Syrian Kurds exploit Russian presence to strengthen hand
Erika Solomon in Beirut and Geoff Dyer in Washington

Stronger PYD risks jeopardising US efforts to combat Isis

They have been the most valuable ally to the US-led coalition against Isis in Syria — but now Syria’s Kurdish forces could become its biggest headache.

As the US-led coalition tries to step up its offensive on Islamist militants Isis, Syria’s dominant Kurdish faction is making its own plans. In recent weeks, it announced a new autonomous district in northern Syria, a decision that has riled neighbouring Turkey, a coalition partner that hosts airbases for US jets.

More worryingly, observers say, the Democratic Union party (known by its Kurdish acronym PYD) is also discussing its ambitions for greater self-rule in diplomatic meetings with Russia — America’s rival and President Bashar al-Assad’s international backer.

Emboldened by their crucial role against the jihadi threat in Syria, the PYD and its partners are moving to strengthen their hand politically. But such steps also risk jeopardising US efforts to combat Isis, by antagonising its partner Turkey as well as Arab rebels on the ground.

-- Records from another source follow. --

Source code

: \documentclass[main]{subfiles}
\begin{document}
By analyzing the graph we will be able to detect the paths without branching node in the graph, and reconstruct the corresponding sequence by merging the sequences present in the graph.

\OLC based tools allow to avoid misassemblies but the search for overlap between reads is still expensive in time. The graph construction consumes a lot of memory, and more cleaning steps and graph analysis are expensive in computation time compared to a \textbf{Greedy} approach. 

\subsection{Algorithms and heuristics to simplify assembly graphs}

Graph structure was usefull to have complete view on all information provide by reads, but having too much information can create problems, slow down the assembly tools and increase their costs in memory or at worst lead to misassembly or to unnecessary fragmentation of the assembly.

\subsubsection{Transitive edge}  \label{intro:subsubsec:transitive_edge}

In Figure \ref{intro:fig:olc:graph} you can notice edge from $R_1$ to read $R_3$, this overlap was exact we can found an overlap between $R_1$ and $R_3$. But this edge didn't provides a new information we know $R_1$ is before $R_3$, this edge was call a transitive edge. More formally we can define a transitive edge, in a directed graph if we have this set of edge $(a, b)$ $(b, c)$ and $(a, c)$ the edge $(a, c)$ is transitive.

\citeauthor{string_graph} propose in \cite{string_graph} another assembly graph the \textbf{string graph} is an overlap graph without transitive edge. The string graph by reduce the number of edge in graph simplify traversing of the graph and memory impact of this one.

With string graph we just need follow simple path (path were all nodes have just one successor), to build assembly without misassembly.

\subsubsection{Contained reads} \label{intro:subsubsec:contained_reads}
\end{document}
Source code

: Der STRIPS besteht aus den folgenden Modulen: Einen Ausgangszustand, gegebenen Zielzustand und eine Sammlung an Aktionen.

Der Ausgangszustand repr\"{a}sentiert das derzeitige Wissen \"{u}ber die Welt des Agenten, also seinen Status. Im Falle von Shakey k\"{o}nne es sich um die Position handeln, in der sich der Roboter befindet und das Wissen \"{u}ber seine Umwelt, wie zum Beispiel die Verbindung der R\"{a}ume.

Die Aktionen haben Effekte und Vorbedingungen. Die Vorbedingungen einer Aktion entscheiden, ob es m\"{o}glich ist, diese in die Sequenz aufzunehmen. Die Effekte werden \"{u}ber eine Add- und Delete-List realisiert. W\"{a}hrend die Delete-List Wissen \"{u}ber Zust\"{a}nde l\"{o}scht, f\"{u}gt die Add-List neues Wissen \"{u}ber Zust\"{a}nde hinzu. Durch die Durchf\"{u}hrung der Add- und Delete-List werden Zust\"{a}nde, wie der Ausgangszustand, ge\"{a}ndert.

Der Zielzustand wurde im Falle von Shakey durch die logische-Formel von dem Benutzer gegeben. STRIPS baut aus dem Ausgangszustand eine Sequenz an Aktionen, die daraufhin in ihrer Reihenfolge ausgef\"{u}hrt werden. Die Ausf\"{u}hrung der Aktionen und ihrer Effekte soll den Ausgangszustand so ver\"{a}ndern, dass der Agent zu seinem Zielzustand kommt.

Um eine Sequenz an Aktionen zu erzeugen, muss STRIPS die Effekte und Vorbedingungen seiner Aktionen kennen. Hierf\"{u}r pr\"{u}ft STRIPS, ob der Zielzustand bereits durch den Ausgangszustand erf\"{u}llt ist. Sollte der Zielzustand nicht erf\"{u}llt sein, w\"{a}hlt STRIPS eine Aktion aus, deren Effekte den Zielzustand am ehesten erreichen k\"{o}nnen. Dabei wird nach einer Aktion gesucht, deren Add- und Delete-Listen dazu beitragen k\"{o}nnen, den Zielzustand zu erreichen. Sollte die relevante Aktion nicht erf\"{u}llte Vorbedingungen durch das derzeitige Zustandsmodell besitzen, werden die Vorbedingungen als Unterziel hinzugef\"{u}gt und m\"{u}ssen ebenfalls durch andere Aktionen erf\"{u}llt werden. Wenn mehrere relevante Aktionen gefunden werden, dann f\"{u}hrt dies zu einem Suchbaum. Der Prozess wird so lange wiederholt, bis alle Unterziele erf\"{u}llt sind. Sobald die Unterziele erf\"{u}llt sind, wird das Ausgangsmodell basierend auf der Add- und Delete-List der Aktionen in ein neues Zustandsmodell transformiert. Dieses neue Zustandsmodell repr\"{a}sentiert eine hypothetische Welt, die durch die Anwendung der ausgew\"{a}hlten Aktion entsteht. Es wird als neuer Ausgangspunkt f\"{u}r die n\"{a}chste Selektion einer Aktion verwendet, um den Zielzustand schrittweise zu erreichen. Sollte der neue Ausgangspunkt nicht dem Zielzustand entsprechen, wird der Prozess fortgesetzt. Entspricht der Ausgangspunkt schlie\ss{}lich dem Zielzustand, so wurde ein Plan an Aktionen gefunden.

Observers say the PYD’s talks with Russia are aimed at pressuring the US for more military support and, ideally, political recognition.

“It’s like a reconnaissance mission to see what the positions are. Everyone else is meeting to discuss their options — why shouldn’t the PYD?,” said Nawaf Xelil, a former PYD official who now runs the Kurdish Studies Centre in Germany. “We want recognition for regional self-administration, so we need to expand our relationships.”

Kurds are the world’s largest ethnicity without a state, sprawled across Iran, Iraq, Turkey and Syria.

But in the midst of Syria’s multi-sided civil war, they have carved out a region of self-rule in the country’s north-east, which they call Rojava, similar to the autonomous Kurdistan region of northern Iraq.

Most of Syria’s Sunni Arab majority is against this — as is neighbouring Turkey, wary that its own Kurds on the other side of the border could make similar demands.

If self-rule for Kurds in Syria once seemed an unlikely outcome of the war, it now looks almost inevitable since Syria’s Kurdish militia proved themselves to be an effective ground partner for coalition air strikes against Isis.

As they pushed out Isis under US air cover this year, the Kurds cemented and expanded their control of Syria’s north-eastern Kurdish region and sought to link it with Kurdish territory further west.

Many Kurds feel history justifies forceful tactics: they have often been abandoned by international allies in the final hour. The US twice aborted support of Kurdish rebellions against Iraq’s Saddam Hussein, leaving tens of thousands of Kurds to be slaughtered.

“They feel this is their moment, and they’re not going to take orders,” said Aaron Stein, a non-resident fellow of the Atlantic Council. “They’re going to make history, not just accept it.”

That risks putting the PYD on a collision course with Turkey, which fired on Kurdish positions last week. If such attacks escalate, anti-Isis coalition members would essentially be pitted against each other.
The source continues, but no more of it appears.